You may have noticed I’m avoiding the word free in this discussion. That’s because free has two different meanings in English, one of which applies to the GPL but the other.

In the GPL, you could say that the software is available to anyone and everyone without charge and, once an author makes something “GPL”, then it has to stay that way.

What the GPL doesn’t say, however is that creating that software, writing it, testing it, documenting it, is going to be cheap.

On the contrary, creating GPL software can be quite expensive.

But before we get into that, let’s deal with the English word free to understand how the GPL is using it.

A good synonym to use here is libre or its English equivalent, liberty. Just as you have the right to speak your mind as I am doing on my blog, you have that same right. You can start a blog and pontificate to your heart’s desire.

But my blog costs money. I have to spend money to do this blogging.

To be precise, I purchased the domain and pay an annual fee to use it. I also pay a web-hosting service a monthly rental and I pay my neighborhood internet service provider each month so I can get to the internet, to my web-host, and thereby post my opinion on my domain’s web host.

You might say, “Yes, but I can do all that without paying anything!”

But think, is that really an accurate statement?

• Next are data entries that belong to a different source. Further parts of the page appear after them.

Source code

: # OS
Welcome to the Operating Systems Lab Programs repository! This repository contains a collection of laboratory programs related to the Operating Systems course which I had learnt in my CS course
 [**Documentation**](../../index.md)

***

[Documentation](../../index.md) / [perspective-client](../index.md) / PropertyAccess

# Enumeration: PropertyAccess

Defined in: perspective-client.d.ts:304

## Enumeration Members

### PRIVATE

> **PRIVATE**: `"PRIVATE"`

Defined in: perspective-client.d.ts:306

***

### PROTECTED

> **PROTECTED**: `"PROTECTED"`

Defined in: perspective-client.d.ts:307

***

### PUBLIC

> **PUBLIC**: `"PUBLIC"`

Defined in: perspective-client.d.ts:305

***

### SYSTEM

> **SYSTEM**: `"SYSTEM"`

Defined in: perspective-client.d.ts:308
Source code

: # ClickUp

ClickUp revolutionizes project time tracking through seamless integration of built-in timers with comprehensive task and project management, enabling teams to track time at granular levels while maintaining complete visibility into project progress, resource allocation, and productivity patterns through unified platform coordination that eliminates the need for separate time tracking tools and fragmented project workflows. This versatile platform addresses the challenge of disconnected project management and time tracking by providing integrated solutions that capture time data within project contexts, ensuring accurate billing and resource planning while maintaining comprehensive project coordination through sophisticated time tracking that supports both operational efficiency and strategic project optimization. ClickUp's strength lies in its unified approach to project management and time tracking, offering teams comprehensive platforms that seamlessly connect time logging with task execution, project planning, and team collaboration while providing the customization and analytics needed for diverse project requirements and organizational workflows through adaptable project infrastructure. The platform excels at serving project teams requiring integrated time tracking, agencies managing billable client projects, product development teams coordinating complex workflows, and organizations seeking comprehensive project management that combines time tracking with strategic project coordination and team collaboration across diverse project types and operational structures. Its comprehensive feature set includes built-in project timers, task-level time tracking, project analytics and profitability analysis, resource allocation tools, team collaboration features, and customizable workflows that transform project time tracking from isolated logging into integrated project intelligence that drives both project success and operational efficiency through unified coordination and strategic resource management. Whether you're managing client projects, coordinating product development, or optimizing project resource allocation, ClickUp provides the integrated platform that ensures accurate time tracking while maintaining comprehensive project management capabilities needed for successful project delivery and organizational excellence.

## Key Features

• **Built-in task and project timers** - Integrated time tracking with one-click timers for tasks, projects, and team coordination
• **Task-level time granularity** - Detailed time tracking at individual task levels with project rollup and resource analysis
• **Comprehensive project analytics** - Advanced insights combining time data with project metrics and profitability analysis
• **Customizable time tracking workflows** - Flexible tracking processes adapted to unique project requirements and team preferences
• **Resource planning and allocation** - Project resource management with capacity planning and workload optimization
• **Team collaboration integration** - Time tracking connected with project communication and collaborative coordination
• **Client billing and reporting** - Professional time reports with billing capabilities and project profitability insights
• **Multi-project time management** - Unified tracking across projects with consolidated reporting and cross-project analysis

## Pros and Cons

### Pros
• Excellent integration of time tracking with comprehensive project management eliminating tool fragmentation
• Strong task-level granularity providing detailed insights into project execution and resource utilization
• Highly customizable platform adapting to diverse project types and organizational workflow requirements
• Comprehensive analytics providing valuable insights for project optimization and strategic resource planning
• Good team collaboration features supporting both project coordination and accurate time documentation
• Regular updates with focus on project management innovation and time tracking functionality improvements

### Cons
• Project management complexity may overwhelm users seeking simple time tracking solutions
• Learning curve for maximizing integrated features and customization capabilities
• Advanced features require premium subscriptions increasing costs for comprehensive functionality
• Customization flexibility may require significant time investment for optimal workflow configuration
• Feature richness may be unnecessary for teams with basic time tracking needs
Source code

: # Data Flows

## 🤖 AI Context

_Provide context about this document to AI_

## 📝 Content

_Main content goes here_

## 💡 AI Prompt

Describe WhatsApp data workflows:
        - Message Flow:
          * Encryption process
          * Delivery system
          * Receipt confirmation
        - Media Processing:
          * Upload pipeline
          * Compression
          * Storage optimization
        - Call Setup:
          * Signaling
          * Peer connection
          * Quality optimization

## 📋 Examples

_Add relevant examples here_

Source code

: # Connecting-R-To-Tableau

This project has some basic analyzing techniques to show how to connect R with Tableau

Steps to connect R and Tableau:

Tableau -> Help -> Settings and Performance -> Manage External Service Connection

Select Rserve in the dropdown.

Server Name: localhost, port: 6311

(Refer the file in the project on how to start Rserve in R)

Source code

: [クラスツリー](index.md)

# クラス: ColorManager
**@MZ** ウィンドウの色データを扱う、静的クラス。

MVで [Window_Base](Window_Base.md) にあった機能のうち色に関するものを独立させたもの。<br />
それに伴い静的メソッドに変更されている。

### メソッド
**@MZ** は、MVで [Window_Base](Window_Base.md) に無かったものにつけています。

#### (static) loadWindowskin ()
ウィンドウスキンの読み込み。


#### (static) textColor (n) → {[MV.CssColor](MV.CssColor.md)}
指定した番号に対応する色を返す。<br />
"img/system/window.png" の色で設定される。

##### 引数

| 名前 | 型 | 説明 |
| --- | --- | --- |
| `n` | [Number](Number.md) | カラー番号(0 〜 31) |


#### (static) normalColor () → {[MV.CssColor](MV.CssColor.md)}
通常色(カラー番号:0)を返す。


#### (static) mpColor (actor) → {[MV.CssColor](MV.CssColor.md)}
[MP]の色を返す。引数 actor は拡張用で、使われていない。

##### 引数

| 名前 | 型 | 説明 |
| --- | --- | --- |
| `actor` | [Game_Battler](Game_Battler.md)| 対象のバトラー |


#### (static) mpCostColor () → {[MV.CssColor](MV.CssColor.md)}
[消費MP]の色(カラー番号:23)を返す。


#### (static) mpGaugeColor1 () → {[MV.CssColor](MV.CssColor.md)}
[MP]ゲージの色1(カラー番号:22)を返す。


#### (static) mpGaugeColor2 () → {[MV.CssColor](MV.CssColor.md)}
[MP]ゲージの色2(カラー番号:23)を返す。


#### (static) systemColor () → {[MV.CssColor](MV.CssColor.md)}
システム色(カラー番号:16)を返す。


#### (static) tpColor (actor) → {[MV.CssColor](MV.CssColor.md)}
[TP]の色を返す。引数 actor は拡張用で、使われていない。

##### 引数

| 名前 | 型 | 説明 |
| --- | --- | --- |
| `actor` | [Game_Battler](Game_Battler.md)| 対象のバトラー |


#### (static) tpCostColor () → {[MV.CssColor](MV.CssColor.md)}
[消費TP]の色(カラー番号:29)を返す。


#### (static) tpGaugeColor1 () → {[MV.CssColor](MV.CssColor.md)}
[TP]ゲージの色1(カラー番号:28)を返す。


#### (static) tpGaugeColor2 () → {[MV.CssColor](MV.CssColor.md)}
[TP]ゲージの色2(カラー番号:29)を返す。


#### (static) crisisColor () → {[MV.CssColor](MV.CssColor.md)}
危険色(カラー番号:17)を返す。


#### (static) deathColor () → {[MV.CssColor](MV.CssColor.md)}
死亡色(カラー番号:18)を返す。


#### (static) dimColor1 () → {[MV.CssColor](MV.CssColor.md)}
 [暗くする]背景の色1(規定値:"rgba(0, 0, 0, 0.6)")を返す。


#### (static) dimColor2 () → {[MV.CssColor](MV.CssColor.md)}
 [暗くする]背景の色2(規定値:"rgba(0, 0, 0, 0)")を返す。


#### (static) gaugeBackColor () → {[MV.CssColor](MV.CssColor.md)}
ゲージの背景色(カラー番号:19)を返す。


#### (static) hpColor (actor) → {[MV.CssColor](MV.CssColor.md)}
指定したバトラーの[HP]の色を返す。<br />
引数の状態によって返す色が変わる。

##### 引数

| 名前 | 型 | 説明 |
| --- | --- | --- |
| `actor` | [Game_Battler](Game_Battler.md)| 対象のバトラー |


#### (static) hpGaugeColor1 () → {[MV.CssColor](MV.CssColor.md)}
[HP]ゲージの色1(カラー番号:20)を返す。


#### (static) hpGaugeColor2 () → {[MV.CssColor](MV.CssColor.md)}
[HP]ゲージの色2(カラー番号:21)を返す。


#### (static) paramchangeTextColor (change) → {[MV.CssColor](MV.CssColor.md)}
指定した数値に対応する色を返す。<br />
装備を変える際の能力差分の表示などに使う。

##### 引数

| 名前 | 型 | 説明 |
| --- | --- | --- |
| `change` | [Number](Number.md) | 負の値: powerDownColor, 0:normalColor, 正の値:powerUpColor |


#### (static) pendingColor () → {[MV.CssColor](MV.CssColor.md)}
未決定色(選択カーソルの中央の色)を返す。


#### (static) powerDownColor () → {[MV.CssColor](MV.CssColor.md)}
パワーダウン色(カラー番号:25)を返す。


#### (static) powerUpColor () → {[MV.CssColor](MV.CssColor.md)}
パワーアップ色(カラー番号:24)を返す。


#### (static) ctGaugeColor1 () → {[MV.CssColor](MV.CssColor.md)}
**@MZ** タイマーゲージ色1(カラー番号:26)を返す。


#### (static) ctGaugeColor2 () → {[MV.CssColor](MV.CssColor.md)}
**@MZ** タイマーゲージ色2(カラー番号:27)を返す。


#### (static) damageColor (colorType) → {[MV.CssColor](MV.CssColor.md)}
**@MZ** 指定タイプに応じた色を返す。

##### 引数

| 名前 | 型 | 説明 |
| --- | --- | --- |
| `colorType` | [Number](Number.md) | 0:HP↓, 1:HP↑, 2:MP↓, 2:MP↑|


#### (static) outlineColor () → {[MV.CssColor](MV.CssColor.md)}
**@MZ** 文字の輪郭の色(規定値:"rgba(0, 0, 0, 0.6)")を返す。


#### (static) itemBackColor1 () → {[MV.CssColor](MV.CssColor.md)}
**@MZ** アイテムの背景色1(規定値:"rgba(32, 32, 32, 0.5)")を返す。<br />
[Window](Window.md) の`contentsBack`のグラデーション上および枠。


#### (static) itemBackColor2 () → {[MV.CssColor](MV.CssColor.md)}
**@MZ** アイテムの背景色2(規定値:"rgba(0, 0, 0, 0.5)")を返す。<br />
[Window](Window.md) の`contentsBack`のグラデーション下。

Yes, you can go to companies such as, and many others who will host your blog for nothing, but you still have to pay to get to the internet, you still have to pay to buy a computer in the first place.

“But I can go to the library and use theirs for free,” you might object.

Did you drive your car to get there? Was the gas free?

Did you take the bus and deposit coins as you boarded?

If you walked then, Okay, I’ll agree you didn’t spend anything to get to the library.

But who paid to build the library, stock the books, buy the computer and connect it to an Internet service?

Trust me, you paid for it, one way or another.

If you have income, you pay income taxes. If you spend money, you pay sales taxes. City taxes, county taxes, state taxes and federal taxes. And while your city may be getting federal funds to help build and run that library, those federal funds are coming out of someone’s pocket.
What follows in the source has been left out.